**What the task asks**
Search the material below for the word "заказов". Copy every line where it is found.
Information Start Marker
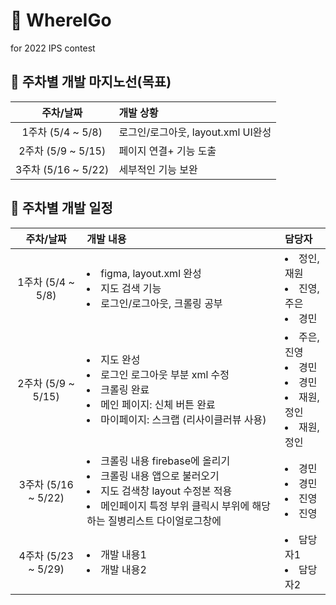 # 👣 WhereIGo
for 2022 IPS contest

## 💚 주차별 개발 마지노선(목표)
| 주차/날짜 | 개발 상황 |
|:----------:|:----------|
| 1주차 (5/4 ~ 5/8)|로그인/로그아웃, layout.xml UI완성|
| 2주차 (5/9 ~ 5/15)|페이지 연결+ 기능 도출|
| 3주차 (5/16 ~ 5/22)|세부적인 기능 보완|

## 💙 주차별 개발 일정
| 주차/날짜 | 개발 내용 | 담당자 |
|:----------:|:----------|:----------|
| 1주차 (5/4 ~ 5/8)| <li>figma, layout.xml 완성</li><li>지도 검색 기능</li> <li>로그인/로그아웃, 크롤링 공부</li> | <li>정인, 재원</li> <li>진영, 주은</li> <li>경민</li> |
| 2주차 (5/9 ~ 5/15)| <li>지도 완성</li><li>로그인 로그아웃 부분 xml 수정</li><li>크롤링 완료</li> <li>메인 페이지: 신체 버튼 완료</li><li>마이페이지: 스크랩 (리사이클러뷰 사용) </li>| <li>주은, 진영</li> <li>경민</li><li>경민</li><li>재원, 정인</li><li>재원, 정인</li> |
| 3주차 (5/16 ~ 5/22)| <li>크롤링 내용 firebase에 올리기</li><li>크롤링 내용 앱으로 불러오기</li><li>지도 검색창 layout 수정본 적용</li><li>메인페이지 특정 부위 클릭시 부위에 해당하는 질병리스트 다이얼로그창에 </li> | <li>경민</li> <li>경민</li><li>진영</li><li>진영</li> |
| 4주차 (5/23 ~ 5/29)| <li>개발 내용1</li><li>개발 내용2</li> | <li>담당자1</li> <li>담당자2</li> |
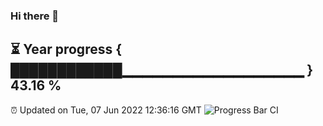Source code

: ### Hi there 👋
⏳ Year progress { ████████████▁▁▁▁▁▁▁▁▁▁▁▁▁▁▁▁▁▁ } 43.16 %
---
⏰ Updated on Tue, 07 Jun 2022 12:36:16 GMT
![Progress Bar CI](https://github.com/liununu/liununu/workflows/Progress%20Bar%20CI/badge.svg)

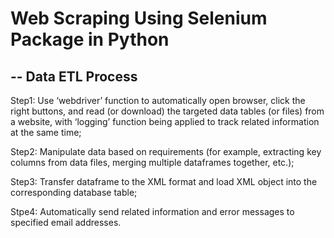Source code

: # Web Scraping Using Selenium Package in Python 
##                          -- Data ETL Process

Step1: Use ‘webdriver’ function to automatically open browser, click the right buttons, and read (or download) the targeted data tables (or files) from a website, with ‘logging’ function being applied to track related information at the same time;

Step2: Manipulate data based on requirements 
       (for example, extracting key columns from data files, merging multiple dataframes together, etc.);
       
Step3: Transfer dataframe to the XML format and load XML object into the corresponding database table;

Stpe4: Automatically send related information and error messages to specified email addresses.

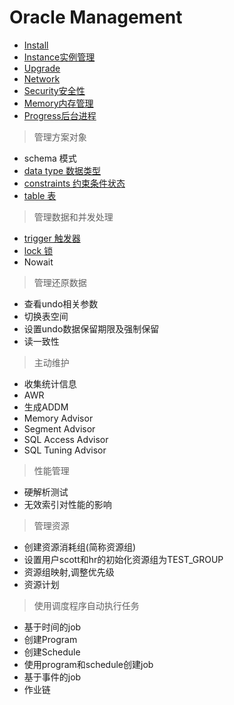 # Oracle Management

- [Install](Install/Install.md)
- [Instance实例管理](Instance/Instance.md)
- [Upgrade](Upgrade.md)
- [Network](Network/Network.md)
- [Security安全性](Security/Security.md)
- [Memory内存管理](../Architecture/Memory/Memory.md)
- [Progress后台进程](../Architecture/Progress/Progress.md)


> 管理方案对象

- schema 模式
- [data type 数据类型](../Dev/ddl/DataType.md)
- [constraints 约束条件状态](../Dev/ddl/Constraints.md)
- [table 表](../Dev/ddl/Table.md)

> 管理数据和并发处理

- [trigger 触发器](../Dev/Trigger.md)
- [lock 锁](../Dev/Lock.md)
- Nowait

> 管理还原数据

- 查看undo相关参数
- 切换表空间
- 设置undo数据保留期限及强制保留
- 读一致性

> 主动维护

- 收集统计信息
- AWR
- ⽣成ADDM
- Memory Advisor
- Segment Advisor
- SQL Access Advisor
- SQL Tuning Advisor

> 性能管理

- 硬解析测试
- ⽆效索引对性能的影响

> 管理资源

- 创建资源消耗组(简称资源组)
- 设置用户scott和hr的初始化资源组为TEST_GROUP
- 资源组映射,调整优先级
- 资源计划

> 使用调度程序自动执行任务

- 基于时间的job
- 创建Program
- 创建Schedule
- 使用program和schedule创建job
- 基于事件的job
- 作业链
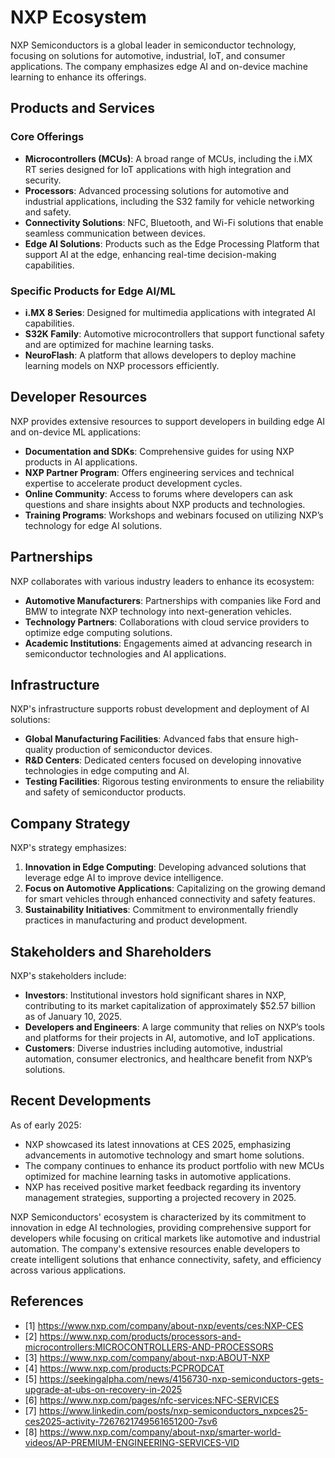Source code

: # NXP Ecosystem

NXP Semiconductors is a global leader in semiconductor technology, focusing on solutions for automotive, industrial, IoT, and consumer applications. The company emphasizes edge AI and on-device machine learning to enhance its offerings.

## Products and Services

### Core Offerings
- **Microcontrollers (MCUs)**: A broad range of MCUs, including the i.MX RT series designed for IoT applications with high integration and security.
- **Processors**: Advanced processing solutions for automotive and industrial applications, including the S32 family for vehicle networking and safety.
- **Connectivity Solutions**: NFC, Bluetooth, and Wi-Fi solutions that enable seamless communication between devices.
- **Edge AI Solutions**: Products such as the Edge Processing Platform that support AI at the edge, enhancing real-time decision-making capabilities.

### Specific Products for Edge AI/ML
- **i.MX 8 Series**: Designed for multimedia applications with integrated AI capabilities.
- **S32K Family**: Automotive microcontrollers that support functional safety and are optimized for machine learning tasks.
- **NeuroFlash**: A platform that allows developers to deploy machine learning models on NXP processors efficiently.

## Developer Resources

NXP provides extensive resources to support developers in building edge AI and on-device ML applications:
- **Documentation and SDKs**: Comprehensive guides for using NXP products in AI applications.
- **NXP Partner Program**: Offers engineering services and technical expertise to accelerate product development cycles.
- **Online Community**: Access to forums where developers can ask questions and share insights about NXP products and technologies.
- **Training Programs**: Workshops and webinars focused on utilizing NXP’s technology for edge AI solutions.

## Partnerships

NXP collaborates with various industry leaders to enhance its ecosystem:
- **Automotive Manufacturers**: Partnerships with companies like Ford and BMW to integrate NXP technology into next-generation vehicles.
- **Technology Partners**: Collaborations with cloud service providers to optimize edge computing solutions.
- **Academic Institutions**: Engagements aimed at advancing research in semiconductor technologies and AI applications.

## Infrastructure

NXP's infrastructure supports robust development and deployment of AI solutions:
- **Global Manufacturing Facilities**: Advanced fabs that ensure high-quality production of semiconductor devices.
- **R&D Centers**: Dedicated centers focused on developing innovative technologies in edge computing and AI.
- **Testing Facilities**: Rigorous testing environments to ensure the reliability and safety of semiconductor products.

## Company Strategy

NXP's strategy emphasizes:
1. **Innovation in Edge Computing**: Developing advanced solutions that leverage edge AI to improve device intelligence.
2. **Focus on Automotive Applications**: Capitalizing on the growing demand for smart vehicles through enhanced connectivity and safety features.
3. **Sustainability Initiatives**: Commitment to environmentally friendly practices in manufacturing and product development.

## Stakeholders and Shareholders

NXP's stakeholders include:
- **Investors**: Institutional investors hold significant shares in NXP, contributing to its market capitalization of approximately $52.57 billion as of January 10, 2025.
- **Developers and Engineers**: A large community that relies on NXP’s tools and platforms for their projects in AI, automotive, and IoT applications.
- **Customers**: Diverse industries including automotive, industrial automation, consumer electronics, and healthcare benefit from NXP’s solutions.

## Recent Developments

As of early 2025:
- NXP showcased its latest innovations at CES 2025, emphasizing advancements in automotive technology and smart home solutions.
- The company continues to enhance its product portfolio with new MCUs optimized for machine learning tasks in automotive applications.
- NXP has received positive market feedback regarding its inventory management strategies, supporting a projected recovery in 2025.

NXP Semiconductors' ecosystem is characterized by its commitment to innovation in edge AI technologies, providing comprehensive support for developers while focusing on critical markets like automotive and industrial automation. The company's extensive resources enable developers to create intelligent solutions that enhance connectivity, safety, and efficiency across various applications.

## References

- [1] https://www.nxp.com/company/about-nxp/events/ces:NXP-CES
- [2] https://www.nxp.com/products/processors-and-microcontrollers:MICROCONTROLLERS-AND-PROCESSORS
- [3] https://www.nxp.com/company/about-nxp:ABOUT-NXP
- [4] https://www.nxp.com/products:PCPRODCAT
- [5] https://seekingalpha.com/news/4156730-nxp-semiconductors-gets-upgrade-at-ubs-on-recovery-in-2025
- [6] https://www.nxp.com/pages/nfc-services:NFC-SERVICES
- [7] https://www.linkedin.com/posts/nxp-semiconductors_nxpces25-ces2025-activity-7267621749561651200-7sv6
- [8] https://www.nxp.com/company/about-nxp/smarter-world-videos/AP-PREMIUM-ENGINEERING-SERVICES-VID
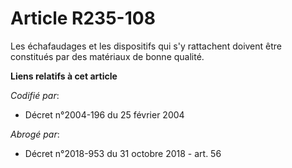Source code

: # Article R235-108

Les échafaudages et les dispositifs qui s'y rattachent doivent être constitués par des matériaux de bonne qualité.

**Liens relatifs à cet article**

_Codifié par_:

  - Décret n°2004-196 du 25 février 2004

_Abrogé par_:

  - Décret n°2018-953 du 31 octobre 2018 - art. 56
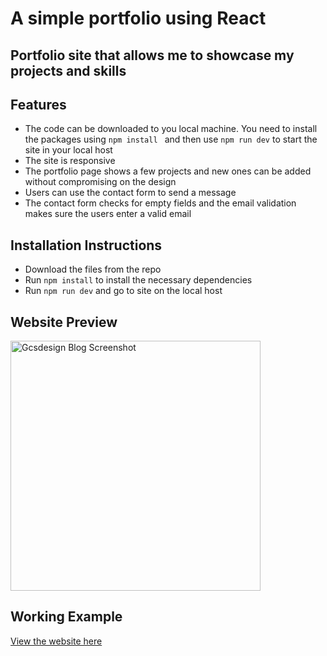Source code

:# A simple portfolio using React

## Portfolio site that allows me to showcase my projects and skills

## Features

- The code can be downloaded to you local machine. You need to install the packages using `npm install ` and then use `npm run dev` to start the site in your local host
- The site is responsive
- The portfolio page shows a few projects and new ones can be added without compromising on the design
- Users can use the contact form to send a message
- The contact form checks for empty fields and the email validation makes sure the users enter a valid email

## Installation Instructions

- Download the files from the repo
- Run `npm install` to install the necessary dependencies
- Run `npm run dev` and go to site on the local host

## Website Preview
<img src="./public/images/gcsdesign_blog.png" alt="Gcsdesign Blog Screenshot" width="400"/>

## Working Example
[View the website here](https://gcsdesign-blog-43fec2242915.herokuapp.com/)

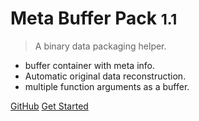 

# Meta Buffer Pack <small>1.1</small>

> A binary data packaging helper.

- buffer container with meta info.
- Automatic original data reconstruction.
- multiple function arguments as a buffer.

[GitHub](https://github.com/congtrol/meta-buffer-pack)
[Get Started](/README)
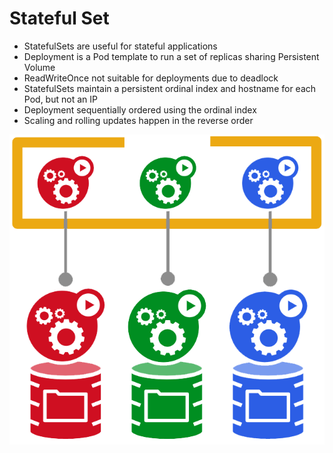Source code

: # Stateful Set

* StatefulSets are useful for stateful applications
* Deployment is a Pod template to run a set of replicas sharing Persistent Volume
* ReadWriteOnce not suitable for deployments due to deadlock
* StatefulSets maintain a persistent ordinal index and hostname for each Pod, but not an IP
* Deployment sequentially ordered using the ordinal index
* Scaling and rolling updates happen in the reverse order

[![](../media/stateful-set.png)](https://cloud.google.com/kubernetes-engine/docs/concepts/statefulset)
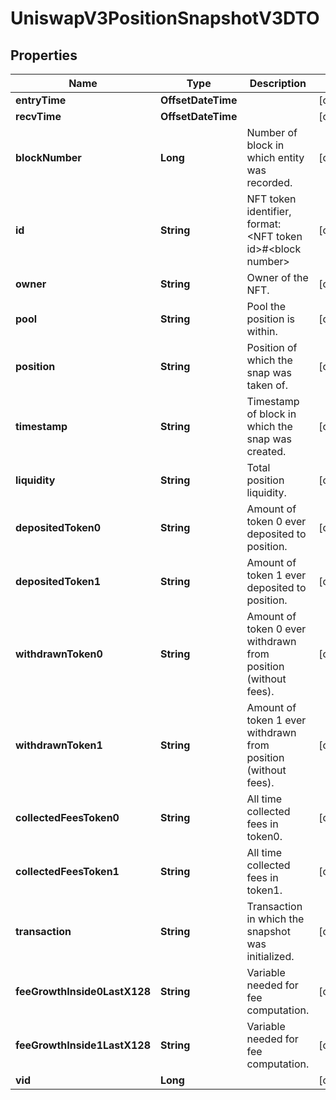 

# UniswapV3PositionSnapshotV3DTO


## Properties

| Name | Type | Description | Notes |
|------------ | ------------- | ------------- | -------------|
|**entryTime** | **OffsetDateTime** |  |  [optional] |
|**recvTime** | **OffsetDateTime** |  |  [optional] |
|**blockNumber** | **Long** | Number of block in which entity was recorded. |  [optional] |
|**id** | **String** | NFT token identifier, format: &lt;NFT token id&gt;#&lt;block number&gt; |  [optional] |
|**owner** | **String** | Owner of the NFT. |  [optional] |
|**pool** | **String** | Pool the position is within. |  [optional] |
|**position** | **String** | Position of which the snap was taken of. |  [optional] |
|**timestamp** | **String** | Timestamp of block in which the snap was created. |  [optional] |
|**liquidity** | **String** | Total position liquidity. |  [optional] |
|**depositedToken0** | **String** | Amount of token 0 ever deposited to position. |  [optional] |
|**depositedToken1** | **String** | Amount of token 1 ever deposited to position. |  [optional] |
|**withdrawnToken0** | **String** | Amount of token 0 ever withdrawn from position (without fees). |  [optional] |
|**withdrawnToken1** | **String** | Amount of token 1 ever withdrawn from position (without fees). |  [optional] |
|**collectedFeesToken0** | **String** | All time collected fees in token0. |  [optional] |
|**collectedFeesToken1** | **String** | All time collected fees in token1. |  [optional] |
|**transaction** | **String** | Transaction in which the snapshot was initialized. |  [optional] |
|**feeGrowthInside0LastX128** | **String** | Variable needed for fee computation. |  [optional] |
|**feeGrowthInside1LastX128** | **String** | Variable needed for fee computation. |  [optional] |
|**vid** | **Long** |  |  [optional] |



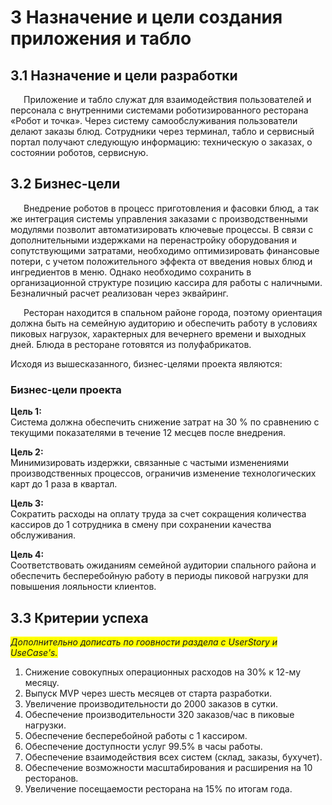 # 3 Назначение и цели создания приложения и табло

## 3.1 Назначение и цели разработки

<p style="text-indent: 1.5em;">Приложение и табло служат для взаимодействия пользователей и персонала с внутренними системами роботизированного ресторана «Робот и точка».  Через систему самообслуживания пользователи делают заказы  блюд. Сотрудники через терминал, табло и сервисный портал получают следующую информацию: техническую о заказах, о состоянии роботов, сервисную. 

## 3.2 Бизнес-цели

<p style="text-indent: 1.5em;">Внедрение роботов в процесс приготовления и фасовки блюд, а так же интеграция системы управления заказами с производственными модулями позволит автоматизировать ключевые процессы. В связи с дополнительными издержками на перенастройку оборудования и сопутствующими затратами, необходимо оптимизировать финансовые потери, с учетом положительного эффекта от введения новых блюд и ингредиентов в меню. Однако необходимо сохранить в организационной структуре позицию кассира для работы с наличными. Безналичный расчет реализован через эквайринг. 
<p style="text-indent: 1.5em;">Ресторан находится в спальном районе города, поэтому ориентация должна быть на семейную аудиторию и обеспечить работу в условиях пиковых нагрузок, характерных для вечернего времени и выходных дней. Блюда в ресторане готовятся из полуфабрикатов. 

Исходя из вышесказанного, бизнес-целями проекта являются:

### Бизнес-цели проекта

**Цель 1:**  
Система должна обеспечить снижение затрат на 30 % по сравнению с текущими показателями в течение 12 месцев после внедрения. 

**Цель 2:**  
Минимизировать издержки, связанные с частыми изменениями производственных процессов, ограничив изменение технологических карт до 1 раза в квартал. 

**Цель 3:**  
Сократить расходы на оплату труда за счет сокращения количества кассиров до 1 сотрудника в смену при сохранении качества обслуживания.

**Цель 4:**  
Соответствовать ожиданиям семейной аудитории спального района и обеспечить бесперебойную работу в периоды пиковой нагрузки для повышения лояльности клиентов.

## 3.3 Критерии успеха

<span style="background-color: yellow">_Дополнительно дописать по гоовности раздела с UserStory и UseCase's._</span>

1.  Снижение совокупных операционных расходов на 30% к 12-му месяцу.
2.  Выпуск MVP через шесть месяцев от старта разработки.
3.  Увеличение производительности до 2000 заказов в сутки.
4.  Обеспечение производительности 320 заказов/час в пиковые нагрузки.
5.  Обеспечение бесперебойной работы с 1 кассиром.
6.  Обеспечение доступности услуг 99.5% в часы работы.
7.  Обеспечение взаимодействия всех систем (склад, заказы, бухучет).
8.  Обеспечение возможности масштабирования и расширения на 10 ресторанов.
9.  Увеличение посещаемости ресторана на 15% по итогам года.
Information End Marker
**Exercise response**
3.  Увеличение производительности до 2000 заказов в сутки.
4.  Обеспечение производительности 320 заказов/час в пиковые нагрузки.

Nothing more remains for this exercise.